***** Material provided

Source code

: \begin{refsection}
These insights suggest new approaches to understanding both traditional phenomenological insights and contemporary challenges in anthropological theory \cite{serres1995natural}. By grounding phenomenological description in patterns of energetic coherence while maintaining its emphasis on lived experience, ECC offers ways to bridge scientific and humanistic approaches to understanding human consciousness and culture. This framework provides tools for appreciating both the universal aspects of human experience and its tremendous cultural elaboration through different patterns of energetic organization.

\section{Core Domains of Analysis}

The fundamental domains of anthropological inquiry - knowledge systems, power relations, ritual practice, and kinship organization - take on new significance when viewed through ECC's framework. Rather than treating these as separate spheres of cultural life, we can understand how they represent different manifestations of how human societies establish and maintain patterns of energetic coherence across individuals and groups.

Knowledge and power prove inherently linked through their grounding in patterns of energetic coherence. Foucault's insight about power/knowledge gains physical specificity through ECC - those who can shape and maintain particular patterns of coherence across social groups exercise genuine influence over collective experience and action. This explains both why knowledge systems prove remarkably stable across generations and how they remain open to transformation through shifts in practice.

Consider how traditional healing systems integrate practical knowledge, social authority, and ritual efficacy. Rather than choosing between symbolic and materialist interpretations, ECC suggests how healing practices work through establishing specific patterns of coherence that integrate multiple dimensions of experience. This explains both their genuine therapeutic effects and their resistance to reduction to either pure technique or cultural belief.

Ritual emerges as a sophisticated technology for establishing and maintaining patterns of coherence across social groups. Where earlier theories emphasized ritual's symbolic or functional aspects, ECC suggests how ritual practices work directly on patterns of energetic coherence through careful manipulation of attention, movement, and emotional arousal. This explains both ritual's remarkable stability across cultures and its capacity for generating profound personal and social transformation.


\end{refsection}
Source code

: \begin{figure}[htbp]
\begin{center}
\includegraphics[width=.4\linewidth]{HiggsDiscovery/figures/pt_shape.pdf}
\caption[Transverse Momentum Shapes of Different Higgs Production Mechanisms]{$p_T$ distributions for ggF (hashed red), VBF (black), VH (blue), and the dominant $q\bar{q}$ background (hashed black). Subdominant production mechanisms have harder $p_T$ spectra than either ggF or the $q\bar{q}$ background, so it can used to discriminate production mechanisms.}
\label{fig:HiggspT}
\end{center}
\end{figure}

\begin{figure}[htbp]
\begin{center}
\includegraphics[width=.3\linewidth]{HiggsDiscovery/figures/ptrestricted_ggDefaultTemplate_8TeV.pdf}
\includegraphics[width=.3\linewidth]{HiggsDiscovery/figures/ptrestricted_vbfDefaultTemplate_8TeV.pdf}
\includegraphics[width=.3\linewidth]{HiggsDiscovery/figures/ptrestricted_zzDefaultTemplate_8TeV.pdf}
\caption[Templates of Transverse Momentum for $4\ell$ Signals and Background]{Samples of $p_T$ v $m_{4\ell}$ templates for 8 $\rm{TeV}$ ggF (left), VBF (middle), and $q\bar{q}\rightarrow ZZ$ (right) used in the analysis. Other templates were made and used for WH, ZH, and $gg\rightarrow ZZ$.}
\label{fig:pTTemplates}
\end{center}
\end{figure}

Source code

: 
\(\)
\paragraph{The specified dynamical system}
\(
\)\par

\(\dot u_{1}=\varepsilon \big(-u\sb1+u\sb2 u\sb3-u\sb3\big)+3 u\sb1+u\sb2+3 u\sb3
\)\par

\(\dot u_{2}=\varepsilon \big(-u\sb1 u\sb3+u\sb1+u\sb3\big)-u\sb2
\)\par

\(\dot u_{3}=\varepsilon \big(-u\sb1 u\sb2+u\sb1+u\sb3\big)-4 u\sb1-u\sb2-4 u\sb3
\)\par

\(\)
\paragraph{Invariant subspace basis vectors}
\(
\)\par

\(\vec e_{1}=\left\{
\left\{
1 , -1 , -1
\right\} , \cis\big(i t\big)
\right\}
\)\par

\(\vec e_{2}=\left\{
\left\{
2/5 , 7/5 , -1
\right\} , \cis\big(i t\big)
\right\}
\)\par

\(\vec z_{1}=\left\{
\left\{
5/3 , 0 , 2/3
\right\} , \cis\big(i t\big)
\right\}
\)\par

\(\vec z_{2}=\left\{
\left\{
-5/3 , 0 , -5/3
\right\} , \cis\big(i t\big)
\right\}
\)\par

**********

Task requirements: In the data above, how many lines hold the word "transformation"? Give only the number.

Result of this task: 2